Functional Antagonism Between CELF and Mbnl Proteins in Cytoplasm and Nucleus [hearts]

The CUG-BP and ETR-3-like factor 1 (Celf1) RNA binding protein plays an important role in heart and muscle development, and is over-expressed in the disease myotonic dystrophy. Celf1 has known roles in regulation of RNA splicing, RNA stability, and protein translation. To identify transcriptome-wide targets of the Celf1 protein in heart, we performed RNA-Seq of polyA+ RNA from mice inducibly expressing Celf1 in the muscle. Mice were engineered to express the reverse tetracycline trans-activator (rtTA2S-M2) from the rate myosin light chain 1/3 promoter/enhancer, and an N-terminal Flag-tagged version of the LYLQ isoform of human Celf1 from a tet-inducible promoter.

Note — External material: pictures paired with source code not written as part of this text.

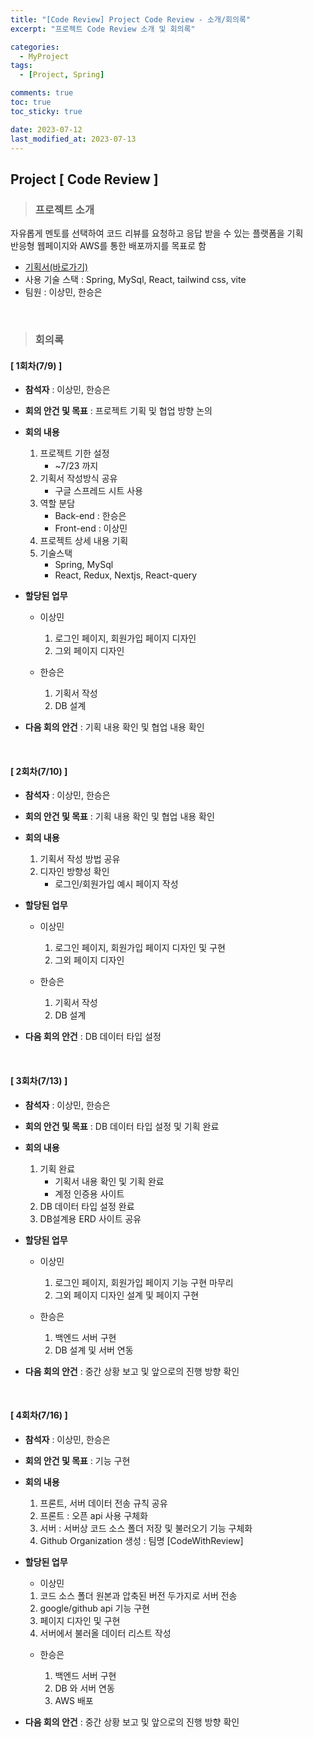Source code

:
 ```yaml
---
title: "[Code Review] Project Code Review - 소개/회의록"
excerpt: "프로젝트 Code Review 소개 및 회의록"

categories:
  - MyProject
tags:
  - [Project, Spring]

comments: true
toc: true
toc_sticky: true

date: 2023-07-12
last_modified_at: 2023-07-13
---
```


## Project [ Code Review ]

> ### 프로젝트 소개

자유롭게 멘토를 선택하여 코드 리뷰를 요청하고 응답 받을 수 있는 플랫폼을 기획  
반응형 웹페이지와 AWS를 통한 배포까지를 목표로 함

- <a href="https://docs.google.com/spreadsheets/d/1AVsYmQw9CeW6j1WlSwJGeKoM9TVOWVCt3fK4NPtPZIA/edit#gid=1464759547" target="_blank">기획서(바로가기)</a>
- 사용 기술 스택 : Spring, MySql, React, tailwind css, vite
- 팀원 : 이상민, 한승은

<br>

> ### 회의록

#### [ 1회차(7/9) ]

- **참석자** : 이상민, 한승은

- **회의 안건 및 목표** : 프로젝트 기획 및 협업 방향 논의

- **회의 내용**

  1. 프로젝트 기한 설정
     - ~7/23 까지
  2. 기획서 작성방식 공유
     - 구글 스프레드 시트 사용
  3. 역할 분담
     - Back-end : 한승은
     - Front-end : 이상민
  4. 프로젝트 상세 내용 기획
  5. 기술스택
     - Spring, MySql
     - React, Redux, Nextjs, React-query

- **할당된 업무**

  - 이상민

    1. 로그인 페이지, 회원가입 페이지 디자인
    2. 그외 페이지 디자인

  - 한승은

    1. 기획서 작성
    2. DB 설계

- **다음 회의 안건** : 기획 내용 확인 및 협업 내용 확인

  <br>

#### [ 2회차(7/10) ]

- **참석자** : 이상민, 한승은

- **회의 안건 및 목표** : 기획 내용 확인 및 협업 내용 확인

- **회의 내용**

  1. 기획서 작성 방법 공유
  2. 디자인 방향성 확인
     - 로그인/회원가입 예시 페이지 작성

- **할당된 업무**

  - 이상민

    1. 로그인 페이지, 회원가입 페이지 디자인 및 구현
    2. 그외 페이지 디자인

  - 한승은

    1. 기획서 작성
    2. DB 설계

- **다음 회의 안건** : DB 데이터 타입 설정

  <br>

#### [ 3회차(7/13) ]

- **참석자** : 이상민, 한승은

- **회의 안건 및 목표** : DB 데이터 타입 설정 및 기획 완료

- **회의 내용**

  1. 기획 완료
     - 기획서 내용 확인 및 기획 완료
     - 계정 인증용 사이트
  2. DB 데이터 타입 설정 완료
  3. DB설계용 ERD 사이트 공유

- **할당된 업무**

  - 이상민

    1. 로그인 페이지, 회원가입 페이지 기능 구현 마무리
    2. 그외 페이지 디자인 설계 및 페이지 구현

  - 한승은

    1. 백엔드 서버 구현
    2. DB 설계 및 서버 연동

- **다음 회의 안건** : 중간 상황 보고 및 앞으로의 진행 방향 확인

  <br>

#### [ 4회차(7/16) ]

- **참석자** : 이상민, 한승은

- **회의 안건 및 목표** : 기능 구현

- **회의 내용**

  1. 프론트, 서버 데이터 전송 규칙 공유
  2. 프론트 : 오픈 api 사용 구체화
  3. 서버 : 서버상 코드 소스 폴더 저장 및 불러오기 기능 구체화
  4. Github Organization 생성 : 팀명 [CodeWithReview]

- **할당된 업무**

  - 이상민

  1. 코드 소스 폴더 원본과 압축된 버전 두가지로 서버 전송
  2. google/github api 기능 구현
  3. 페이지 디자인 및 구현
  4. 서버에서 불러올 데이터 리스트 작성

  - 한승은

    1. 백엔드 서버 구현
    2. DB 와 서버 연동
    3. AWS 배포

- **다음 회의 안건** : 중간 상황 보고 및 앞으로의 진행 방향 확인

  <br>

Mice were fed doxycycline to induce Celf1 expression in muscle, and gastrocnemius muscles were harvested from 3 mice each at 12 hour, 24 hour, 72 hour, and 7 day time points. To account for potential doxycycline-dependent effects, control mice were fed doxycycline for 72 hours but these mice did not contain the tet-inducible Celf1 cassette. In total, 15 gastrocnemius samples were analyzed by RNA-Seq.

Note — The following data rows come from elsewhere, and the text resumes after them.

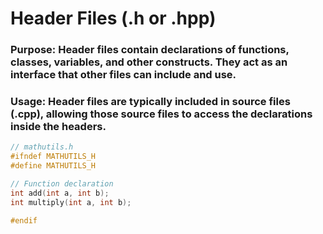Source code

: # Header Files (.h or .hpp)
### Purpose: Header files contain declarations of functions, classes, variables, and other constructs. They act as an interface that other files can include and use.
### Usage: Header files are typically included in source files (.cpp), allowing those source files to access the declarations inside the headers.
```cpp
// mathutils.h
#ifndef MATHUTILS_H
#define MATHUTILS_H

// Function declaration
int add(int a, int b);
int multiply(int a, int b);

#endif
```


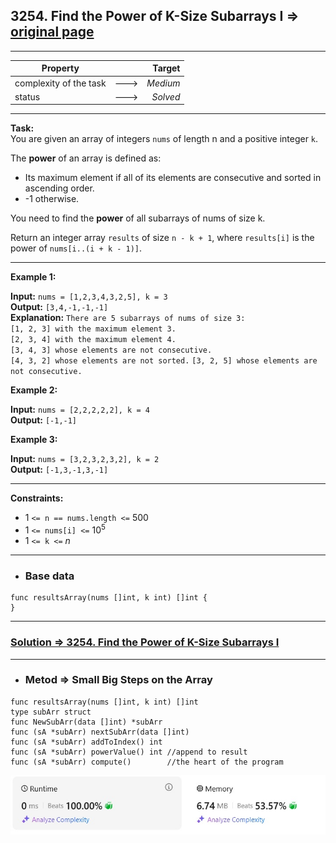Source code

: ## 3254. Find the Power of K-Size Subarrays I => [original page](https://leetcode.com/problems/find-the-power-of-k-size-subarrays-i/description/ "https://leetcode.com/problems/find-the-power-of-k-size-subarrays-i/description/")

---
| Property               |      |   Target |              
|------------------------|:----:|---------:|
| complexity of the task | ---> | _Medium_ |
| status                 | ---> | _Solved_ |

---
**Task:**  
You are given an array of integers `nums` of length n and a positive integer `k`.

The **power** of an array is defined as:

  *  Its maximum element if all of its elements are consecutive and sorted in ascending order.
  *  -1 otherwise.

You need to find the **power** of all
subarrays
of nums of size k.

Return an integer array `results` of size `n - k + 1`, where `results[i]` is the power of `nums[i..(i + k - 1)]`.

---
**Example 1:**

**Input:** `nums = [1,2,3,4,3,2,5], k = 3`  
**Output:** `[3,4,-1,-1,-1]`  
**Explanation:** `There are 5 subarrays of nums of size 3:`  
`[1, 2, 3] with the maximum element 3.`  
`[2, 3, 4] with the maximum element 4.`  
`[3, 4, 3] whose elements are not consecutive.`  
`[4, 3, 2] whose elements are not sorted.`
`[3, 2, 5] whose elements are not consecutive.`

**Example 2:**

**Input:** `nums = [2,2,2,2,2], k = 4`  
**Output:** `[-1,-1]`     

**Example 3:**

**Input:** `nums = [3,2,3,2,3,2], k = 2`  
**Output:** `[-1,3,-1,3,-1]` 

---
**Constraints:**  
   * $1$ `<= n == nums.length <=` $500$
   * $1$ `<= nums[i] <=` $10^5$
   * $1$ `<= k <=` $n$

---
* ### Base data

```Golang
func resultsArray(nums []int, k int) []int {
}
```

---
### [Solution => 3254. Find the Power of K-Size Subarrays I](https://github.com/Ekvo/Leetcode-problems/blob/main/Leetcode-Problems-List/3254-Find-the-Power-of-K-Size-Subarrays-I/findPowerKSizeSubarraysI.go "https://github.com/Ekvo/Leetcode-problems/blob/main/Leetcode-Problems-List/3254-Find-the-Power-of-K-Size-Subarrays-I/findPowerKSizeSubarraysI.go")

---
* ### Metod => Small Big Steps on the Array
```Golang
func resultsArray(nums []int, k int) []int
type subArr struct
func NewSubArr(data []int) *subArr
func (sA *subArr) nextSubArr(data []int)
func (sA *subArr) addToIndex() int 
func (sA *subArr) powerValue() int //append to result
func (sA *subArr) compute()        //the heart of the program
```

![submit](https://github.com/Ekvo/Leetcode-problems/blob/main/Leetcode-Problems-Submit-Screenshots/3254_Find_the_Power_of_K-Size_Subarrays_I.jpg)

CUG-BP与ETR-3样因子1（CUG-BP and ETR-3-like factor 1，简称Celf1）RNA结合蛋白在心脏与肌肉发育过程中发挥关键作用，且在肌强直性营养不良（myotonic dystrophy）患者体内呈现过表达状态。已知Celf1可调控RNA剪接、RNA稳定性及蛋白质翻译进程。为鉴定心脏中Celf1蛋白的全转录组靶点，我们对肌肉中可诱导表达Celf1的小鼠的聚腺苷酸化RNA（polyA+ RNA）开展了RNA测序（RNA-Seq）实验。我们构建了两类基因工程小鼠：一类通过大鼠肌球蛋白轻链1/3启动子/增强子（rat myosin light chain 1/3 promoter/enhancer）表达反向四环素反式激活因子（reverse tetracycline trans-activator, rtTA2S-M2）；另一类通过四环素诱导型启动子（tet-inducible promoter）表达人源Celf1的LYLQ亚型的N端Flag标签融合蛋白。给小鼠喂食多西环素（doxycycline）以诱导肌肉中Celf1的表达，分别在12小时、24小时、72小时及7天四个时间点各采集3只小鼠的腓肠肌（gastrocnemius muscles）组织。为排除多西环素本身可能带来的非特异性影响，我们设置了对照组小鼠：该组小鼠同样喂食多西环素72小时，但不携带四环素诱导型Celf1表达盒。本次研究共获得15份腓肠肌样本，均通过RNA-Seq完成分析。